Nearly a decade after his Van Cliburn International Piano Competition gold medal victory, Jon Nakamatsu still strikes me as a solid, dependable, thoroughly professional, yet somewhat generic musician. You can casually listen to this all-Liszt release and find everything pretty much shipshape on the surface, not to mention genuine flashes of poetry and virtuosic élan–the Sonnetto del Petrarca No. 104’s climax, the rapid-fire leaps in Mephisto-Waltz No. 1, and the Second Hungarian Rhapsody’s coda. But as the reviewer’s time-honored cliché goes, “something’s missing.”
Nakamatsu’s choppy, prosaic delivery of the Dante Sonata’s opening measures, along with his meanderingly phrased central lyrical section are just two examples of how the music’s narrative, quasi-orchestral momentum elude the pianist. In the three Petrarca Sonnettos, the pianist sometimes under-projects the main melodies to the point where they melt into subsidiary lines, and as a consequence the music either drags or seems just to sit there.

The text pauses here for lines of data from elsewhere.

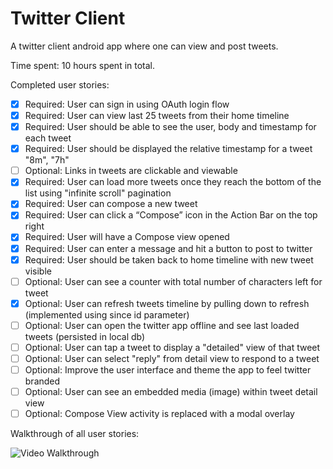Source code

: # Twitter Client

A twitter client android app where one can view and post tweets.

Time spent: 10 hours spent in total.

Completed user stories:

 * [x] Required: User can sign in using OAuth login flow
 * [x] Required: User can view last 25 tweets from their home timeline
 * [x] Required: User should be able to see the user, body and timestamp for each tweet
 * [x] Required: User should be displayed the relative timestamp for a tweet "8m", "7h"
 * [ ] Optional: Links in tweets are clickable and viewable
 * [x] Required: User can load more tweets once they reach the bottom of the list using "infinite scroll" pagination
 * [x] Required: User can compose a new tweet
 * [x] Required: User can click a “Compose” icon in the Action Bar on the top right
 * [x] Required: User will have a Compose view opened
 * [x] Required: User can enter a message and hit a button to post to twitter
 * [x] Required: User should be taken back to home timeline with new tweet visible
 * [ ] Optional: User can see a counter with total number of characters left for tweet
 * [x] Optional: User can refresh tweets timeline by pulling down to refresh (implemented using since id parameter)
 * [ ] Optional: User can open the twitter app offline and see last loaded tweets (persisted in local db)
 * [ ] Optional: User can tap a tweet to display a "detailed" view of that tweet
 * [ ] Optional: User can select "reply" from detail view to respond to a tweet
 * [ ] Optional: Improve the user interface and theme the app to feel twitter branded
 * [ ] Optional: User can see an embedded media (image) within tweet detail view
 * [ ] Optional: Compose View activity is replaced with a modal overlay
 
Walkthrough of all user stories:

![Video Walkthrough](twitter_client_demo.gif)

Perhaps I’d have enjoyed Nakamatsu’s winsome rubatos and fanciful nuances in the Valse-Impromptu had he incorporated them within a steadier, more direct rhythmic framework (even the usually idiosyncratic Georges Cziffra plays this piece relatively straight). Judging by his flaccid performance of the Schumann/Liszt Widmung (a Cliburn specialty), you’d think that Nakamatsu had never heard the original song. Frülingsnacht lacks a real sense of line–as well as the marvelous, three-dimensional melody/accompaniment perspective distinguishing Josef Lhevinne’s ancient and still-unsurpassed recording. If only the artistry contained on this excellently engineered release had matched the cover art’s demonic vision.